By Honey van Blossom


(Honey is a Belgian Marxist former strip-tease artiste)

Honey_Ina's_house Ina’s_house is by Feride B. Diri, showing Honey looking at Ina Coolbrith’s house on Broadway

  Juan Bautista de Anza sited the fort called El Presidio Real de San Francisco on March 28, 1776. A year later, Jose Joaquin Moraga built the garrison, numbering 33 men. By 1825, the Presidio had 120 houses and perhaps 500 people, mostly women and children. The Mexican government recognized the Presidio as a pueblo in 1834. According to W. W. Robinson, relying on attorney John Whipple Dwinelle’s argument in the United States District Court case titled The City of San Francisco v. The United States (published as a book in 1863) by 1835 “ the population was shifting from the table land above the sea to the sheltered cove adjacent to Telegraph Hill where the table land above the sea to the sheltered cove adjacent to Telegraph Hill where the village of Yerba Buena was being born…. Until 1846 alcaldes and justices of the peace in Yerba Buena granted town lots to its inhabitants, the first conveyance being to William A. Richardson on June 2, 1836, of a 100-vara lot in the northwest corner of Grant Avenue and Washington Street.” For a year Richardson — a naturalized Mexican citizen — lived in a canvas tent, and then he built a house.

In 1846 a couple of hundred people inhabited the village of Yerba Buena. “Yerba Buena” is the Spanish name for a number of aromatic plants, most of which belong to the mint family. The plant grew in abundance adjacent to the Mission San Francisco de Asis, founded by Moraga and Father Francisco Palou in 1776.

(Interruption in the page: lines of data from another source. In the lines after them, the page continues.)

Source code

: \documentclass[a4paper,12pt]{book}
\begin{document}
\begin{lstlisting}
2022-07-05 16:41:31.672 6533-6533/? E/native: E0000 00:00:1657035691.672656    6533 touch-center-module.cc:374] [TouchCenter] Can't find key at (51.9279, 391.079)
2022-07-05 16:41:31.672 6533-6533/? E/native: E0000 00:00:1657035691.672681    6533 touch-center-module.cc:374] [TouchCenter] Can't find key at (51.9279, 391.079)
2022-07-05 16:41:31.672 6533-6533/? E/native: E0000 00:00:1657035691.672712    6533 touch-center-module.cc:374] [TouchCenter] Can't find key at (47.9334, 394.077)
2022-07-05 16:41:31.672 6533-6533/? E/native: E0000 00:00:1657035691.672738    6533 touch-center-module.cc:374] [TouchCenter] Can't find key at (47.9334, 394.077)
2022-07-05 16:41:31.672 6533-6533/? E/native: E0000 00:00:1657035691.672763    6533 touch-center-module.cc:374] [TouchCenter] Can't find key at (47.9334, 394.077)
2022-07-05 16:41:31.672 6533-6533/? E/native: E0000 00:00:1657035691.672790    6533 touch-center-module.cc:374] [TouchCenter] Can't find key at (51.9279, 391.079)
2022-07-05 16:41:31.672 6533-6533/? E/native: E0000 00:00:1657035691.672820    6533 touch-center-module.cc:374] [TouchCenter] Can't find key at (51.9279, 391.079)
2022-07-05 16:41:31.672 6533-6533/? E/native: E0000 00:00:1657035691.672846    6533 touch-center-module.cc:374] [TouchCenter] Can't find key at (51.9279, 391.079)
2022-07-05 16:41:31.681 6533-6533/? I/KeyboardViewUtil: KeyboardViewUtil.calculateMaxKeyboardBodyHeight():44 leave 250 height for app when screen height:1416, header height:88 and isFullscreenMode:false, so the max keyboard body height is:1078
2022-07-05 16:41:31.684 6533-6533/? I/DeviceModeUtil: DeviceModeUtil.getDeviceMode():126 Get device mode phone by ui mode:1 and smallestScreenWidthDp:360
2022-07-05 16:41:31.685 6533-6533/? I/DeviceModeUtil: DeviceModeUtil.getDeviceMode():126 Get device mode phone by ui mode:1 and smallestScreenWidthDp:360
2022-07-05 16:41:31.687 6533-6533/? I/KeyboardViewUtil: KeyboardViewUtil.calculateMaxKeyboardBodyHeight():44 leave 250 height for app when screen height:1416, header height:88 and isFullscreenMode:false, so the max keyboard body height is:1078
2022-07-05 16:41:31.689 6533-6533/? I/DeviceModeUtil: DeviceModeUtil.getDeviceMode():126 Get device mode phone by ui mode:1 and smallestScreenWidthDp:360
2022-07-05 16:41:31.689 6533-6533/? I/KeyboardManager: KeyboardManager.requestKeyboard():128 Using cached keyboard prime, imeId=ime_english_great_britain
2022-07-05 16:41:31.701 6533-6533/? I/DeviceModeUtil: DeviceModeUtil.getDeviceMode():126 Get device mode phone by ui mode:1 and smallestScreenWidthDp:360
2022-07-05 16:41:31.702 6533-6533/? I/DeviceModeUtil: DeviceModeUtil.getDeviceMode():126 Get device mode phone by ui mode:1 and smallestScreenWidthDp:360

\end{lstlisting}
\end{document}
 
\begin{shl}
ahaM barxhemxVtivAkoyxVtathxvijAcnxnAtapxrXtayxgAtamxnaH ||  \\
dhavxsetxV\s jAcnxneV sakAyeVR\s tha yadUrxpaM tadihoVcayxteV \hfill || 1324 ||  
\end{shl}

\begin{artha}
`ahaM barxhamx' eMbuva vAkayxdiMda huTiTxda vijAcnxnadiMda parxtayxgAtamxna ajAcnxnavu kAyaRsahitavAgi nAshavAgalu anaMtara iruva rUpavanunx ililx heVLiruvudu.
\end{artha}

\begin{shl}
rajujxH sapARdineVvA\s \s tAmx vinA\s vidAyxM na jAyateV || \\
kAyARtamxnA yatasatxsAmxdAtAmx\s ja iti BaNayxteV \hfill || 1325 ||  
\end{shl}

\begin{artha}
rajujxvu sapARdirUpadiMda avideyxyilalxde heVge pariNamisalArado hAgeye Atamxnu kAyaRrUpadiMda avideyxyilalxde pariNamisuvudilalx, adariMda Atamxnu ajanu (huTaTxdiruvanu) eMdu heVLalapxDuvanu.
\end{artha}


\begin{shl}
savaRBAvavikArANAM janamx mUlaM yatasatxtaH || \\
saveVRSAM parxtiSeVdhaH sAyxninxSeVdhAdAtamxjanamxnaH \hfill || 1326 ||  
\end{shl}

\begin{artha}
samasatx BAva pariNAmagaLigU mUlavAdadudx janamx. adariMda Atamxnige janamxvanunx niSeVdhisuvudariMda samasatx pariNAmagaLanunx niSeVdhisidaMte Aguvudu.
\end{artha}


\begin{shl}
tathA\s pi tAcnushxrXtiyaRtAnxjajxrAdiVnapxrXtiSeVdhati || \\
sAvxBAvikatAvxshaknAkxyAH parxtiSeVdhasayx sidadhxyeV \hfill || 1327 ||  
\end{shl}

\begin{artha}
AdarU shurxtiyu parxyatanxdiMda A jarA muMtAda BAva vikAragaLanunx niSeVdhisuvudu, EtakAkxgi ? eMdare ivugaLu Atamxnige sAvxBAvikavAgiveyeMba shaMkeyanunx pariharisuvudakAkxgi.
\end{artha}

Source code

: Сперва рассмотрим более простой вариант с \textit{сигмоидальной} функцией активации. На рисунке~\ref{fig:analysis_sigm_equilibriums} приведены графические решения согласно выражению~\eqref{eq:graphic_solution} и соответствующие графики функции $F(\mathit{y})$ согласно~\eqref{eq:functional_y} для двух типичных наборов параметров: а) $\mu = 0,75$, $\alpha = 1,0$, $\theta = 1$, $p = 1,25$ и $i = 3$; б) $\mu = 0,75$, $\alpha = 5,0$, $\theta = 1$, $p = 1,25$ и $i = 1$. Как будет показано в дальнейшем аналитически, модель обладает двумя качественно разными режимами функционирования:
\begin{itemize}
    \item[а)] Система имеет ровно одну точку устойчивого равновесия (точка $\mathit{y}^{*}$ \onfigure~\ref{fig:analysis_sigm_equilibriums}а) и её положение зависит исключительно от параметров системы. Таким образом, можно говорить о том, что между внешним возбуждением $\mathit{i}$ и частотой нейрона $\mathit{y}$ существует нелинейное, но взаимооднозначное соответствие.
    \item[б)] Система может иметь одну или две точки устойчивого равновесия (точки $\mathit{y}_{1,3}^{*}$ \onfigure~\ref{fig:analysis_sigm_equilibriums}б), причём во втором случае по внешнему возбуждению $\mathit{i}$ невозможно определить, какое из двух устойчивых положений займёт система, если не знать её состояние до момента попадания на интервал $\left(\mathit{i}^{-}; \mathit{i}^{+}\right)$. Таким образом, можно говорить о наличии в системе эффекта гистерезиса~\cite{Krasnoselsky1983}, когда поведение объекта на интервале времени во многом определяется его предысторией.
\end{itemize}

The village inhabitants built a little wooden footbridge that year that crossed a small lagoon near the then Yerba Buena Cove, where Montgomery and Jackson intersect. There were about fifty buildings, many around Calle La Fundacion, a straggly dirt path up from the water.


SF-1846-yerba-buena-cove-watercolorYerba Buena Cove watercolor (source unknown)


On July 9, 1846, the USS Portsmouth, captained by Commander John B. Montgomery anchored near the town. The residents and the tiny Mexican force garrisoned at the Presidio watched Montgomery and a group of sailors, soldiers and marines land. They raised the American flag over the plaza, and that was the end of the capture of the town. Soon after, Sam Brannan arrived bringing with him 240 Mormons; none of them happy that the American flag now flew over what they had thought was a foreign country because of American persecution of Mormons. The Mormons doubled Yerba Buena’s population. Within two years, the population reached about 20,000 people from all over the world, and people kept on coming.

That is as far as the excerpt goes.